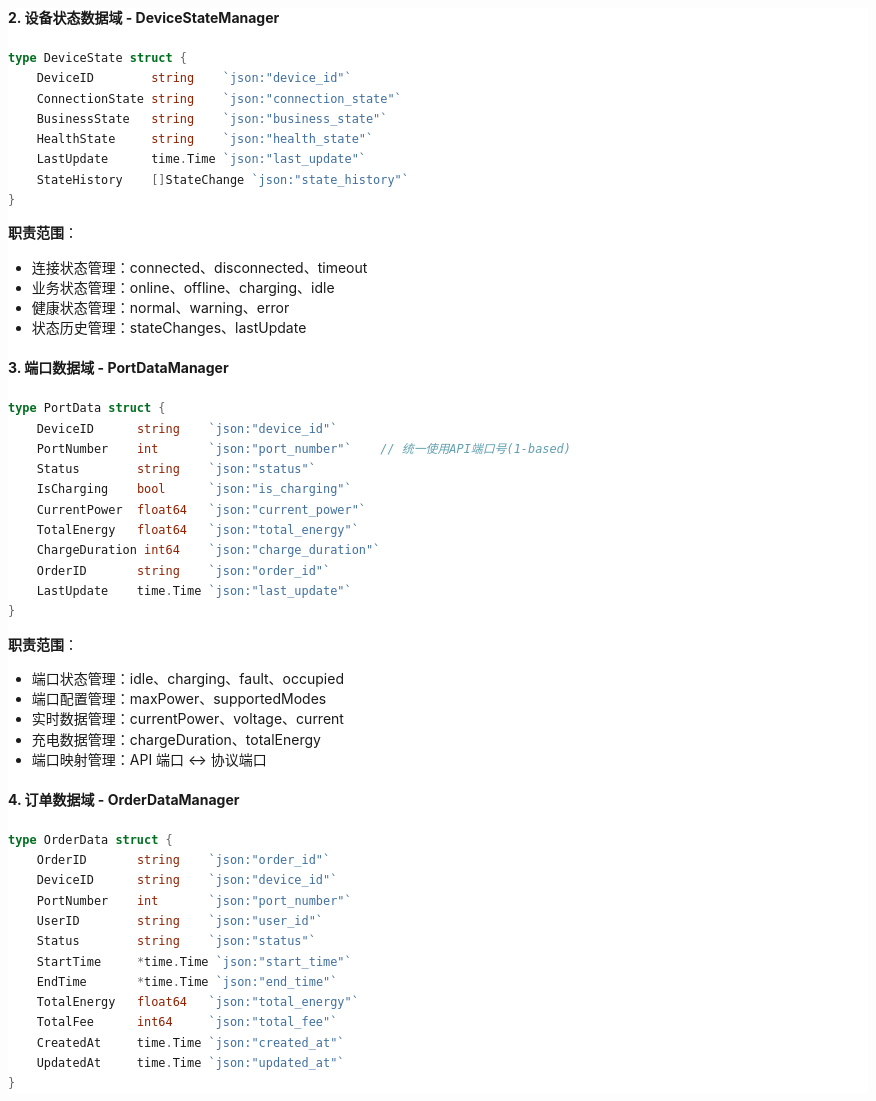 #### 2. 设备状态数据域 - DeviceStateManager

```go
type DeviceState struct {
    DeviceID        string    `json:"device_id"`
    ConnectionState string    `json:"connection_state"`
    BusinessState   string    `json:"business_state"`
    HealthState     string    `json:"health_state"`
    LastUpdate      time.Time `json:"last_update"`
    StateHistory    []StateChange `json:"state_history"`
}
```

**职责范围**：

- 连接状态管理：connected、disconnected、timeout
- 业务状态管理：online、offline、charging、idle
- 健康状态管理：normal、warning、error
- 状态历史管理：stateChanges、lastUpdate

#### 3. 端口数据域 - PortDataManager

```go
type PortData struct {
    DeviceID      string    `json:"device_id"`
    PortNumber    int       `json:"port_number"`    // 统一使用API端口号(1-based)
    Status        string    `json:"status"`
    IsCharging    bool      `json:"is_charging"`
    CurrentPower  float64   `json:"current_power"`
    TotalEnergy   float64   `json:"total_energy"`
    ChargeDuration int64    `json:"charge_duration"`
    OrderID       string    `json:"order_id"`
    LastUpdate    time.Time `json:"last_update"`
}
```

**职责范围**：

- 端口状态管理：idle、charging、fault、occupied
- 端口配置管理：maxPower、supportedModes
- 实时数据管理：currentPower、voltage、current
- 充电数据管理：chargeDuration、totalEnergy
- 端口映射管理：API 端口 ↔ 协议端口

#### 4. 订单数据域 - OrderDataManager

```go
type OrderData struct {
    OrderID       string    `json:"order_id"`
    DeviceID      string    `json:"device_id"`
    PortNumber    int       `json:"port_number"`
    UserID        string    `json:"user_id"`
    Status        string    `json:"status"`
    StartTime     *time.Time `json:"start_time"`
    EndTime       *time.Time `json:"end_time"`
    TotalEnergy   float64   `json:"total_energy"`
    TotalFee      int64     `json:"total_fee"`
    CreatedAt     time.Time `json:"created_at"`
    UpdatedAt     time.Time `json:"updated_at"`
}
```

--------------------------------------------------

Task directions
Where a line of the listing includes the word "type", it counts; say how many such lines there are and nothing more.

Response box
3